[Dataset entries]

▽

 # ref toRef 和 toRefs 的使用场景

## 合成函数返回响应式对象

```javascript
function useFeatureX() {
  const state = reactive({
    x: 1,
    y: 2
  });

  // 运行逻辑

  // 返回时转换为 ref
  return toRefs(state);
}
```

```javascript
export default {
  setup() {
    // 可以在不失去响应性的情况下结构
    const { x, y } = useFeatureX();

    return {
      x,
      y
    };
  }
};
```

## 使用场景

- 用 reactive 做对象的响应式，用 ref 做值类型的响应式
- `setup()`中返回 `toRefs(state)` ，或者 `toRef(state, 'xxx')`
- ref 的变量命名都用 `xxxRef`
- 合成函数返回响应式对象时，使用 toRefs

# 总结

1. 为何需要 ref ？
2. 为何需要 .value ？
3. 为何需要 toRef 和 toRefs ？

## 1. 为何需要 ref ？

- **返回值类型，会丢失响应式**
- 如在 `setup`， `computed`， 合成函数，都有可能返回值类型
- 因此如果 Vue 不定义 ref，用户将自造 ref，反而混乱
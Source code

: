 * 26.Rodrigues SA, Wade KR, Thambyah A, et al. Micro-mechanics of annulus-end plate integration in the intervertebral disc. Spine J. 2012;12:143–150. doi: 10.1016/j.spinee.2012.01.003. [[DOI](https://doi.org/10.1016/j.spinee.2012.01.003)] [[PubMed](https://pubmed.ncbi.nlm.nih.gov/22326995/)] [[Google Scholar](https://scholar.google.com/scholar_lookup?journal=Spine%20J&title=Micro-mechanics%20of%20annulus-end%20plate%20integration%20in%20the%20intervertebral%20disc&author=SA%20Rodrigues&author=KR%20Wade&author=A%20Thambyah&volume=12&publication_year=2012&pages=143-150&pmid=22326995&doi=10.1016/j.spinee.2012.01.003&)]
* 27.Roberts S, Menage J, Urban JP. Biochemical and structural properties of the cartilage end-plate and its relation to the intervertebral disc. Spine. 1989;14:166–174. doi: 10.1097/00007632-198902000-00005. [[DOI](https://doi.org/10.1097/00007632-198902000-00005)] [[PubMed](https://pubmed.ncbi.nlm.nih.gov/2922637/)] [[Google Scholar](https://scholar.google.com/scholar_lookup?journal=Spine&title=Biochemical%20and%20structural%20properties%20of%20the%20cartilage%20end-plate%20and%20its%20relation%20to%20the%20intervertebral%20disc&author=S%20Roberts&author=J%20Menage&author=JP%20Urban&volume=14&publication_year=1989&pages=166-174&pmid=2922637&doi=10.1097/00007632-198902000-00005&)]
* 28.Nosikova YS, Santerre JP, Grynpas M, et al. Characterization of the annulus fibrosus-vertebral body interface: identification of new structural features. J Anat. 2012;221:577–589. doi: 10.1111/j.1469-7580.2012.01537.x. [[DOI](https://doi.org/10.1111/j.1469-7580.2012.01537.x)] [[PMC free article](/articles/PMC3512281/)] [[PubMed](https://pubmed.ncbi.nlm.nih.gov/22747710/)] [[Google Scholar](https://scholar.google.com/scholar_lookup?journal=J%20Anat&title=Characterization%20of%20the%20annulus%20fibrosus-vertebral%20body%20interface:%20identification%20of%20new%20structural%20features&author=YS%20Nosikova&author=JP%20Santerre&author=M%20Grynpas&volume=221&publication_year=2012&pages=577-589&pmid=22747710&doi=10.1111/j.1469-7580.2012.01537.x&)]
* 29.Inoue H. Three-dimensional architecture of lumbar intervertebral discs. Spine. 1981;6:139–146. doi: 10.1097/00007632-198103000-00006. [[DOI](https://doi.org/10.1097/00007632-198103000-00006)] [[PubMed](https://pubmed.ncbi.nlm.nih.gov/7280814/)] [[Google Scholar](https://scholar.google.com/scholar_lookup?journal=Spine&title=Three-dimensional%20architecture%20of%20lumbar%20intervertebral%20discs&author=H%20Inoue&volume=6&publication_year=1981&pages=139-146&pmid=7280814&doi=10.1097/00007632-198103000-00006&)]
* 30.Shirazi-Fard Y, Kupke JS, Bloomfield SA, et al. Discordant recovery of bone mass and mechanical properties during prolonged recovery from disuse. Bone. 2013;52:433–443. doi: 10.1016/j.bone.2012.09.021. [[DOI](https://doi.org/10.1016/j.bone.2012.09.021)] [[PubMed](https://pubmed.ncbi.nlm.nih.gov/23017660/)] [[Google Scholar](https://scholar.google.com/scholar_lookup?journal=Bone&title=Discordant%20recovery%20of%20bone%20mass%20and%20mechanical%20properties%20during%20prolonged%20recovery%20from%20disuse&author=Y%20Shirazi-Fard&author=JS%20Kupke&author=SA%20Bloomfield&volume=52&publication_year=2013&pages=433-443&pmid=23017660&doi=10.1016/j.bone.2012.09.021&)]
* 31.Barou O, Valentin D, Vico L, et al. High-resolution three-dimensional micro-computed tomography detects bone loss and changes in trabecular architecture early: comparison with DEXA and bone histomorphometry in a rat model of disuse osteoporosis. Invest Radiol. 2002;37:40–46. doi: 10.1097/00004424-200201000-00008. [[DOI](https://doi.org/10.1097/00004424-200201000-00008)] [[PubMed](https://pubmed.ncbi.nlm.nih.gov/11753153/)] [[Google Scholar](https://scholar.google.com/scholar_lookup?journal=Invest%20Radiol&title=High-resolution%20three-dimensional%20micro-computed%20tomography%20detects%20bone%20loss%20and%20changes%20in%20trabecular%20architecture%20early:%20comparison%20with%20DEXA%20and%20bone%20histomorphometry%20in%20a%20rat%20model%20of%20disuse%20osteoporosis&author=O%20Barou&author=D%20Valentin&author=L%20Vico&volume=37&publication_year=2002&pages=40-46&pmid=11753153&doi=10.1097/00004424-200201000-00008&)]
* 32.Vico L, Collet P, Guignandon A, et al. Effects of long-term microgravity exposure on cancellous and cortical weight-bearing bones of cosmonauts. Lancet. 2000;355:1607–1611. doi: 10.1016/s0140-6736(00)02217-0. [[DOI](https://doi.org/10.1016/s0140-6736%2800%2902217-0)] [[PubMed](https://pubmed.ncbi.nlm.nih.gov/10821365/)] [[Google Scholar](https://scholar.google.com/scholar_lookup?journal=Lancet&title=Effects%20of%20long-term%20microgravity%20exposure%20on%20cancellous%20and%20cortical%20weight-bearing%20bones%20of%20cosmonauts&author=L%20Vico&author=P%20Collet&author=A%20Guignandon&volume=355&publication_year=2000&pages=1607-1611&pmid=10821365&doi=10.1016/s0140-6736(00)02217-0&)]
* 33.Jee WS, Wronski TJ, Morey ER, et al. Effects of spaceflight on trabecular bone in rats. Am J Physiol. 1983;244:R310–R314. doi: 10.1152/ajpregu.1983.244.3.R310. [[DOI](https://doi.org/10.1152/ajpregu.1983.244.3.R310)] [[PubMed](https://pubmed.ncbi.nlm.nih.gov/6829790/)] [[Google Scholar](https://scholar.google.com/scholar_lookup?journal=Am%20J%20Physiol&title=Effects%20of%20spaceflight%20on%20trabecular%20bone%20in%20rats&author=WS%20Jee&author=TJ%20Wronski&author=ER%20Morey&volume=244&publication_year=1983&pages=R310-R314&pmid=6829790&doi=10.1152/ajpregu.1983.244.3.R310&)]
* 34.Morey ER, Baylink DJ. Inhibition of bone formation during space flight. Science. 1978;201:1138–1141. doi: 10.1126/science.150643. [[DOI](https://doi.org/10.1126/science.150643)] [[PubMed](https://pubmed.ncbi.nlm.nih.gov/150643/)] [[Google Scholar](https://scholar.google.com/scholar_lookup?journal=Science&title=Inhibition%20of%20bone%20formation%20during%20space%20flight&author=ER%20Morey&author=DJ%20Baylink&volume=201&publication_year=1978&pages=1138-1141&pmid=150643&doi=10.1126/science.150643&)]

△

GOAL OF THE EXERCISE –
Which lines of the records above contain the word "setup"? Report each one in full.

EXERCISE RESPONSE –
  setup() {
- `setup()`中返回 `toRefs(state)` ，或者 `toRef(state, 'xxx')`
- 如在 `setup`， `computed`， 合成函数，都有可能返回值类型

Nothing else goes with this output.